Re: How to improve db performance with $7K? - Mailing list pgsql-performance

From William Yu
Subject Re: How to improve db performance with $7K?
Msg-id d3vpnn$2iu$
Whole thread Raw
In response to Re: How to improve db performance with $7K?  (Steve Poe)
Responses Re: How to improve db performance with $7K?  (Greg Stark)
List pgsql-performance
Problem with this strategy. You want battery-backed write caching for
best performance & safety. (I've tried IDE for WAL before w/ write
caching off -- the DB got crippled whenever I had to copy files from/to
the drive on the WAL partition -- ended up just moving WAL back on the
same SCSI drive as the main DB.) That means in addition to a $$$ SCSI
caching controller, you also need a $$$ SATA caching controller. From my
glance at prices, advanced SATA controllers seem to cost nearly as their
SCSI counterparts.

This also looks to be the case for the drives themselves. Sure you can
get super cheap 7200RPM SATA drives but they absolutely suck for
database work. Believe me, I gave it a try once -- ugh. The highend WD
10K Raptors look pretty good though -- the benchmarks @ storagereview
seem to put these drives at about 90% of SCSI 10Ks for both single-user
and multi-user.

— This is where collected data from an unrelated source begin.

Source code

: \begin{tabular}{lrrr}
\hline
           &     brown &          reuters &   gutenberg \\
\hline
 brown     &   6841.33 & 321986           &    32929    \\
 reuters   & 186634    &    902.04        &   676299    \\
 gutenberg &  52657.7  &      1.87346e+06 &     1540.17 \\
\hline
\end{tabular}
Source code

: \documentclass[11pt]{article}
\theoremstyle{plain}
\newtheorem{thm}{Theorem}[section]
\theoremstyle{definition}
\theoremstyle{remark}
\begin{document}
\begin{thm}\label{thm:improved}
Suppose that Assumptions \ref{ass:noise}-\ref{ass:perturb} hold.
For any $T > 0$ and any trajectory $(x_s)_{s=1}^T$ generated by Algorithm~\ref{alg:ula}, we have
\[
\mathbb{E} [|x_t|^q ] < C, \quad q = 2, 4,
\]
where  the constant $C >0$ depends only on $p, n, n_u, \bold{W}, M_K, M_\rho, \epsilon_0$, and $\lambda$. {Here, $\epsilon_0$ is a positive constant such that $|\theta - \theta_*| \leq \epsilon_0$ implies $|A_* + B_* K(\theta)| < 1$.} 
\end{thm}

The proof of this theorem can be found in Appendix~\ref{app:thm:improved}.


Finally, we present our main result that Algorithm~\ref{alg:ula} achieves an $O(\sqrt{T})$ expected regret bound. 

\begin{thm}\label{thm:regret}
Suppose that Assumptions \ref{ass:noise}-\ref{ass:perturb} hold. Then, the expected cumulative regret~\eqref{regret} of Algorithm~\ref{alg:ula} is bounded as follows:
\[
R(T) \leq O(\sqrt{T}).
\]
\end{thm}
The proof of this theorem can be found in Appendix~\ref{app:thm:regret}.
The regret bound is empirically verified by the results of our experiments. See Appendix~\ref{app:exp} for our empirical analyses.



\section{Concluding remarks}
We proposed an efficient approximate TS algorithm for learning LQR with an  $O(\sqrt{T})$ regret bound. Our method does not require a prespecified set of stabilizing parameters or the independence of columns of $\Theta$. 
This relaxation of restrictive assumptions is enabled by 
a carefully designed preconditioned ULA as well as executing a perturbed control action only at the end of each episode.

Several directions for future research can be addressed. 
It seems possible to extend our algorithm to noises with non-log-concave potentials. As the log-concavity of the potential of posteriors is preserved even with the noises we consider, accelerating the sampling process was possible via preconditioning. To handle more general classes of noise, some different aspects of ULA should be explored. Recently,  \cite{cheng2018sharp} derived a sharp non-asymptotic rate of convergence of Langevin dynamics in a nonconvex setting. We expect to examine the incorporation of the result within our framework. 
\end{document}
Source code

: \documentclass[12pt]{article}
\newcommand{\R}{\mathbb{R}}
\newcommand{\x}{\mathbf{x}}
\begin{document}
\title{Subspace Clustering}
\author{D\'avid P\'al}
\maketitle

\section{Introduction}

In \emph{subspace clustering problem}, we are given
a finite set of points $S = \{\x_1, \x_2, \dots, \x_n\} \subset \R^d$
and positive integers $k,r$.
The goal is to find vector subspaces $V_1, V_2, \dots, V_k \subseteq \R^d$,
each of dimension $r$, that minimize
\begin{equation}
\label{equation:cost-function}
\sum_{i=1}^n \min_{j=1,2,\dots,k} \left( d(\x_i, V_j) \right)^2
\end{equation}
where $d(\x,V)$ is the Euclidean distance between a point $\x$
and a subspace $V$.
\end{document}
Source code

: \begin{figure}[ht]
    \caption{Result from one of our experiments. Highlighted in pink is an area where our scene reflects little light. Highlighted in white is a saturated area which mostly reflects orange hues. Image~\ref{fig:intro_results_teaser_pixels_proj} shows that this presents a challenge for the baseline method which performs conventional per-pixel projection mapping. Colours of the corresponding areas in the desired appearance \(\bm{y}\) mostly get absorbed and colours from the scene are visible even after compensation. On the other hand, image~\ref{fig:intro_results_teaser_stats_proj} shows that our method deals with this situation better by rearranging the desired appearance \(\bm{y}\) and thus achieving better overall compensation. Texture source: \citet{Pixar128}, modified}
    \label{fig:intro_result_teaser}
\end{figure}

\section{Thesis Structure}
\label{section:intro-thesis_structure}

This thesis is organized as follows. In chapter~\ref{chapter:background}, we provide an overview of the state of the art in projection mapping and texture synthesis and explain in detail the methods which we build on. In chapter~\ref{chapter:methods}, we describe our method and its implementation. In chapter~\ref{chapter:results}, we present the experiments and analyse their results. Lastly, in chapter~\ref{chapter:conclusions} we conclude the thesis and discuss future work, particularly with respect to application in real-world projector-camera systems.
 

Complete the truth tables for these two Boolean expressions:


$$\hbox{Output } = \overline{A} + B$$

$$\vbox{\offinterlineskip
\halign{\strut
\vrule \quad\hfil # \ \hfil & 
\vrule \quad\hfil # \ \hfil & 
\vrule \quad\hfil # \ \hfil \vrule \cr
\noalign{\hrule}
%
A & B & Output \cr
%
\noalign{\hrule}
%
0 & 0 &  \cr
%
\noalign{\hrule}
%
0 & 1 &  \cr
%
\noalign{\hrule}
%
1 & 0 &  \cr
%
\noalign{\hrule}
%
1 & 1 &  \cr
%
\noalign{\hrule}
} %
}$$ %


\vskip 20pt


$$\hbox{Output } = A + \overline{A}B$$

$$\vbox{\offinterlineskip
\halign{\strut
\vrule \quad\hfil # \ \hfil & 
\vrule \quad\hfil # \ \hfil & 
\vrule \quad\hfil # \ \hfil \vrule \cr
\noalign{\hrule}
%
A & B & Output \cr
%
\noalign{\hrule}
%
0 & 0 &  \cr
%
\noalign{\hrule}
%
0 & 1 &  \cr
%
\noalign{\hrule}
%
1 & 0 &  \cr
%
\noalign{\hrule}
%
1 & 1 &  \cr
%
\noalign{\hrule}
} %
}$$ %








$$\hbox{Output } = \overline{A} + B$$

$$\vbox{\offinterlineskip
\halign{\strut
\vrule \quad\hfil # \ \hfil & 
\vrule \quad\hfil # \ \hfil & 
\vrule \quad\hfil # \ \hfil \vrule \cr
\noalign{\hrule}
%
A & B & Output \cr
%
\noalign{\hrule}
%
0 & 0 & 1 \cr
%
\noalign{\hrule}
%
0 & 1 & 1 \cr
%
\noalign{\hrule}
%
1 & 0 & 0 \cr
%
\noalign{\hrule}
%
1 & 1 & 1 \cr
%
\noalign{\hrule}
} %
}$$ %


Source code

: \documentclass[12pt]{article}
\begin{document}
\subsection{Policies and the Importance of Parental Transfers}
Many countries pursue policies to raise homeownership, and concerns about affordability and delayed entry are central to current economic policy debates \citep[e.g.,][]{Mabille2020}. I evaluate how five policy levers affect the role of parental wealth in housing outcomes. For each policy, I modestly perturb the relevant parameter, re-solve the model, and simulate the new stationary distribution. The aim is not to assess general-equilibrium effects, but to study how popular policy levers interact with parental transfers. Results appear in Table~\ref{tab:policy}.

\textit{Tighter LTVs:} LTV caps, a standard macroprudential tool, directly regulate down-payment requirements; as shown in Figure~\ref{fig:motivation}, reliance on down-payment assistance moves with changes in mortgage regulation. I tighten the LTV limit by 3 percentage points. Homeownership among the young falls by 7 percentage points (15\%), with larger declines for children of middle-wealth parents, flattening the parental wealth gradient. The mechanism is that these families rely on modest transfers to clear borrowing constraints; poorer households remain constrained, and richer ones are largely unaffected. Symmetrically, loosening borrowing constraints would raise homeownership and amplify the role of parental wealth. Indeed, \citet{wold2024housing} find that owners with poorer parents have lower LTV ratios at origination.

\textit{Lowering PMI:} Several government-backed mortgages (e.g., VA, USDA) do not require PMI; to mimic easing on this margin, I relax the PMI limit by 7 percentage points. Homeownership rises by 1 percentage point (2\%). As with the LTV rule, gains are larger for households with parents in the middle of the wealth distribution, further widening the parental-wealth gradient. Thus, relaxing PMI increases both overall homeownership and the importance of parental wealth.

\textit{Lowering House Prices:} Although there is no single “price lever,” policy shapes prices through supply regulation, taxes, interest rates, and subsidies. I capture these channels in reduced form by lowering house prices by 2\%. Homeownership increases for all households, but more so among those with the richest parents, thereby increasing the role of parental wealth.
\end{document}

However, they're also priced like SCSIs -- here's what I
found @ Mwave (going through pricewatch to find WD740GDs):

Seagate 7200 SATA -- 80GB    $59
WD 10K SATA       -- 72GB    $182
Seagate 10K U320  -- 72GB    $289

Using the above prices for a fixed budget for RAID-10, you could get:

SATA 7200 -- 680MB per $1000
SATA 10K  -- 200MB per $1000
SCSI 10K  -- 125MB per $1000

For a 99% read-only DB that required lots of disk space (say something
like Wikipedia or blog host), using consumer level SATA probably is ok.
For anything else, I'd consider SATA 10K if (1) I do not need 15K RPM
and (2) I don't have SCSI intrastructure already.

Steve Poe wrote:
> If SATA drives don't have the ability to replace SCSI for a multi-user
> Postgres apps, but you needed to save on cost (ALWAYS an issue),
> could/would you implement SATA for your logs (pg_xlog) and keep the rest
> on SCSI?
> Steve Poe
> Mohan, Ross wrote:
>> I've been doing some reading up on this, trying to keep up here, and
>> have found out that (experts, just yawn and cover your ears)
>> 1) some SATA drives (just type II, I think?) have a "Phase Zero"
>>    implementation of Tagged Command Queueing (the special sauce
>>    for SCSI).
>> 2) This SATA "TCQ" is called NCQ and I believe it basically
>>    allows the disk software itself to do the reordering
>>    (this is called "simple" in TCQ terminology) It does not
>>    yet allow the TCQ "head of queue" command, allowing the
>>    current tagged request to go to head of queue, which is
>>    a simple way of manifesting a "high priority" request.
>> 3) SATA drives are not yet multi-initiator?
>> Largely b/c of 2 and 3, multi-initiator SCSI RAID'ed drives
>> are likely to whomp SATA II drives for a while yet (read: a
>> year or two) in multiuser PostGres applications.
>> -----Original Message-----
>> From: 
>> [mailto:] On Behalf Of Greg Stark
>> Sent: Thursday, April 14, 2005 2:04 PM
>> To: Kevin Brown
>> Cc: 
>> Subject: Re: [PERFORM] How to improve db performance with $7K?
>> Kevin Brown <> writes:
>>> Greg Stark wrote:
>>>> I think you're being misled by analyzing the write case.
>>>> Consider the read case. When a user process requests a block and
>>>> that read makes its way down to the driver level, the driver can't
>>>> just put it aside and wait until it's convenient. It has to go ahead
>>>> and issue the read right away.
>>> Well, strictly speaking it doesn't *have* to.  It could delay for a
>>> couple of milliseconds to see if other requests come in, and then
>>> issue the read if none do.  If there are already other requests being
>>> fulfilled, then it'll schedule the request in question just like the
>>> rest.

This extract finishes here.